[Saved data entries]

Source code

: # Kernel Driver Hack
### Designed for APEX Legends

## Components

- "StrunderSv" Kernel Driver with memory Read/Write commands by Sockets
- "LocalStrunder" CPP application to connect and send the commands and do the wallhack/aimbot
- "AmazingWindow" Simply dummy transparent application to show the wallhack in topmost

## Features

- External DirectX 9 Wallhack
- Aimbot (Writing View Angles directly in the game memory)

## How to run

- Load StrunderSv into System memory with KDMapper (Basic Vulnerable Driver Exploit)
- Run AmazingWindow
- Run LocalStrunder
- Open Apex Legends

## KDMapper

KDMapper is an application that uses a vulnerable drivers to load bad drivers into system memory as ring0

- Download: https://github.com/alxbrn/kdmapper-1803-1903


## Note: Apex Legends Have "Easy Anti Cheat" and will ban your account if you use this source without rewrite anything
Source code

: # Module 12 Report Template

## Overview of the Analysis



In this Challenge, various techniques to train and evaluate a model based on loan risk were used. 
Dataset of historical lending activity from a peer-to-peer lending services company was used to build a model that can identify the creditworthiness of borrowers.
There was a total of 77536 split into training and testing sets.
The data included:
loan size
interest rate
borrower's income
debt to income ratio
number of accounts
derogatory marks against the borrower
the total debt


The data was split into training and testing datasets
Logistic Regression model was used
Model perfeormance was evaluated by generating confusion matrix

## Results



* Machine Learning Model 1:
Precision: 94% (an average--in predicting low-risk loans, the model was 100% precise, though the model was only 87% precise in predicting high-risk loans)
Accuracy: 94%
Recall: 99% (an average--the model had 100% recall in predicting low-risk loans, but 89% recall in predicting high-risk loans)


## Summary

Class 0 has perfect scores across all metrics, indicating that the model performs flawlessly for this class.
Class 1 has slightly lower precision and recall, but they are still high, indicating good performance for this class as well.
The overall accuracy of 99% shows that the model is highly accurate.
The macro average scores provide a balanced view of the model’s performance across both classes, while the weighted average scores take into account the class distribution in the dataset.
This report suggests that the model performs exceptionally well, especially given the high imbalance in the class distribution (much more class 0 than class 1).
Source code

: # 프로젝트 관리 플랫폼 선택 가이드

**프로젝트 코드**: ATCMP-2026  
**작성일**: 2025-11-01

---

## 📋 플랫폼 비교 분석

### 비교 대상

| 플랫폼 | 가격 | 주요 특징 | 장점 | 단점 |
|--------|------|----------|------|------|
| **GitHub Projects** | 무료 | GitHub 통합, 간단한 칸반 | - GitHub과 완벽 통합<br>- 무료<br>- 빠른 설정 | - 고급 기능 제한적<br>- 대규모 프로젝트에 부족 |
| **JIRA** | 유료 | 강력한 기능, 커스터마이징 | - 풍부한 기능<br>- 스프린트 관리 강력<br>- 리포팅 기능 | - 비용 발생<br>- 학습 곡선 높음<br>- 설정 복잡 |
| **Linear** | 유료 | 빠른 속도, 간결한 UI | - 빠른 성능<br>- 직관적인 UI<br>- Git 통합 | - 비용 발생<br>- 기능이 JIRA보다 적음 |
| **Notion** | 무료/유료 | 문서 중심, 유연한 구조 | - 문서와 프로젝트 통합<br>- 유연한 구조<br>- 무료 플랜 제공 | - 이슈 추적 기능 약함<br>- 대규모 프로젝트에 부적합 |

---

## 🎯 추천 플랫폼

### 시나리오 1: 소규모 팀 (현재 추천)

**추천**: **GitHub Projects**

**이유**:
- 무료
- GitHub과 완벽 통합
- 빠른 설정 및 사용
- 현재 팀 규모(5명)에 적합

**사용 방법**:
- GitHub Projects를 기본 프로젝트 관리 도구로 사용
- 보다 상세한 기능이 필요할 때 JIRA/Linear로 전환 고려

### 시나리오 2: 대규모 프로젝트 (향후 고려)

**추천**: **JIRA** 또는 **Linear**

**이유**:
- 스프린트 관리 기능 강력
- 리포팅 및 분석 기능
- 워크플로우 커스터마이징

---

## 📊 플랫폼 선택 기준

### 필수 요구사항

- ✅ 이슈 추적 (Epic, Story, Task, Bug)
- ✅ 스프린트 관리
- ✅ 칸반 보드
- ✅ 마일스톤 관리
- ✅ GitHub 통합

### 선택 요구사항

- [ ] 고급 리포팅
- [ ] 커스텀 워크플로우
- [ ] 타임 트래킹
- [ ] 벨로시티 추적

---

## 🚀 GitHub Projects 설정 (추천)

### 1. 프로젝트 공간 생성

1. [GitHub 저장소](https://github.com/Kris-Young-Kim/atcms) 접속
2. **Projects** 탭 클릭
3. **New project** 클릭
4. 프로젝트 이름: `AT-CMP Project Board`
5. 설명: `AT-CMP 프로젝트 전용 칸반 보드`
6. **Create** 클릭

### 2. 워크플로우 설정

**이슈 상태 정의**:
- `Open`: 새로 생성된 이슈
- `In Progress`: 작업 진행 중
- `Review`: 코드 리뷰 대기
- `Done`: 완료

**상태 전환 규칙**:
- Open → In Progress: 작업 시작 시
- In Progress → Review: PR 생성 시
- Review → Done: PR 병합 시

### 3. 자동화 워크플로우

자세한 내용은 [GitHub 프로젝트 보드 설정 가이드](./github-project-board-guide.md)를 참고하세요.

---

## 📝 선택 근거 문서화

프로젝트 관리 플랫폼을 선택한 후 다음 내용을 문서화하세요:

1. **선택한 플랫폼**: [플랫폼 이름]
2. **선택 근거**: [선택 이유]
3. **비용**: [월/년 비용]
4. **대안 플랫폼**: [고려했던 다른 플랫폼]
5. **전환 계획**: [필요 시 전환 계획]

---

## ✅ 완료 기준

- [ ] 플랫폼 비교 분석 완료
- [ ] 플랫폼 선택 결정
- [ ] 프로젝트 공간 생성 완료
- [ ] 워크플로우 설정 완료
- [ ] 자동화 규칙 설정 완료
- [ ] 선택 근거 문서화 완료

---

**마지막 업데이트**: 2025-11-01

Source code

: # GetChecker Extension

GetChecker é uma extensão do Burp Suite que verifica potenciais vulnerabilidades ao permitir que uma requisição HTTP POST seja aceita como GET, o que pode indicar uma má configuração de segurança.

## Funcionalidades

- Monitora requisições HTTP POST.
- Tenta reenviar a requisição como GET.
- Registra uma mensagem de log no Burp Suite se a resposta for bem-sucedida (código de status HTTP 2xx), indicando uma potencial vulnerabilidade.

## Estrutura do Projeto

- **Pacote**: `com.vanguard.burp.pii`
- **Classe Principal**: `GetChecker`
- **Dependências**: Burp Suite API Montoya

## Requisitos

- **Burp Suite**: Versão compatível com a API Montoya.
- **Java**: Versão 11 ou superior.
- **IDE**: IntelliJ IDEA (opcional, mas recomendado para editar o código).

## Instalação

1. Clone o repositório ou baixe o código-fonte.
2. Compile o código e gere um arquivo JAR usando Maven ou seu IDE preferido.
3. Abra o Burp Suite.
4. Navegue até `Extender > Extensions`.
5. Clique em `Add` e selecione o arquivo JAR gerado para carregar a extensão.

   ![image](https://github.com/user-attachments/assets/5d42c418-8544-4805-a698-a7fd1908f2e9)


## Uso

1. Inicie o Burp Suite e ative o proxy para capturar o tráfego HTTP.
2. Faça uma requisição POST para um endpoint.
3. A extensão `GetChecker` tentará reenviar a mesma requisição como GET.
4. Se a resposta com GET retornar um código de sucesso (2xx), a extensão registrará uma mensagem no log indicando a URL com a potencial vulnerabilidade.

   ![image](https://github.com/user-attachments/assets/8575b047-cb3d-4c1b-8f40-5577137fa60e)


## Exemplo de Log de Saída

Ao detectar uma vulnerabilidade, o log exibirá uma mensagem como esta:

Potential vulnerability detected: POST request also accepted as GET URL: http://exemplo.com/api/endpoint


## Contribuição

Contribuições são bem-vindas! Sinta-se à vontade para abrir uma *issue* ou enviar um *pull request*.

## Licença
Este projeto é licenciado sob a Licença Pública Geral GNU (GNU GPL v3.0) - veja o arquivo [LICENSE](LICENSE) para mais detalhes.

**What is required**. The line above containing "- Run LocalStrunder", the line containing "number of accounts", and every line between them are to be transcribed exactly; no other line is wanted.

**Result of this task**.
- Run LocalStrunder
- Open Apex Legends

## KDMapper

KDMapper is an application that uses a vulnerable drivers to load bad drivers into system memory as ring0

- Download: https://github.com/alxbrn/kdmapper-1803-1903


## Note: Apex Legends Have "Easy Anti Cheat" and will ban your account if you use this source without rewrite anything
Source code

: # Module 12 Report Template

## Overview of the Analysis



In this Challenge, various techniques to train and evaluate a model based on loan risk were used. 
Dataset of historical lending activity from a peer-to-peer lending services company was used to build a model that can identify the creditworthiness of borrowers.
There was a total of 77536 split into training and testing sets.
The data included:
loan size
interest rate
borrower's income
debt to income ratio
number of accounts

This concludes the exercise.